The downside to the Big Ten's apparent plan to stop scheduling FCS games is what happens to the FCS teams that gain a large payday from those often lopsided games.

The "guarantee games" give FCS teams a huge budget boost. FBS teams, who are getting a big crowd regardless because their season-ticket packages include the game against the smaller team, pay out handsomely to the FCS squad that is most likely coming to lose big. But, the FCS teams get enough money to boost the entire athletic department budget. It's worth it for them.

Northern Iowa made about $950,000 in guarantees from Iowa and Wisconsin last season, according to The Gazette in Cedar Rapids. Not surprisingly, there's some concern at UNI that the window may be closing.

According to The Gazette, Northern Iowa athletic director Troy Dannen was surprised by the revelation that the Big Ten's supposed ban on scheduling FCS teams is league-wide rather than a decision each school will make. But, he seemed to understand the reasons:

“I think with television starting to drive things here, I think BCS vs. BCS has more interest than BCS vs. FCS and, frankly, BCS vs. MAC (Mid-American Conference), Sun Belt, that type of game," Dannen said, according to The Gazette.

That doesn't mean it isn't bad news for Northern Iowa, which has a contract for games against Iowa in 2014 and 2018, and other FCS teams.

FBS teams shouldn't feel an obligation to help keep FCS teams in the black, especially if they can provide better non-conference scheduling options for fans. The best things FCS games provide to bigger schools is having to pay a smaller guarantee than they would to a fellow FBS school, and a very good chance for a win to pad records. For every Appalachian State-Michigan or James Madison-Virginia Tech type upset, there are many, many unwatchable FBS-FCS games.

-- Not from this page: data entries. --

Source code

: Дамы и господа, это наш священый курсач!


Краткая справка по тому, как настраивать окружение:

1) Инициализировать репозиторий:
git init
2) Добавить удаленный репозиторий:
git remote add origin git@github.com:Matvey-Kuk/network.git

But if the Big Ten follows through on the plan – and Iowa AD Gary Barta stressed the Big Ten hasn't finalized that decision – then other conferences may follow suit (fingers crossed), and that's a big worry for FCS schools.

“I would tell you the loss of the Big Ten schools will be devastating, to UNI and to a lot of our peers," Dannen told The Gazette. "Not just because we wouldn’t play Iowa and have the guarantee, if you think this will stop at the Big Ten … I look at things happening in the equity leagues in fives, and so I have to believe this might lead to additional dominoes.”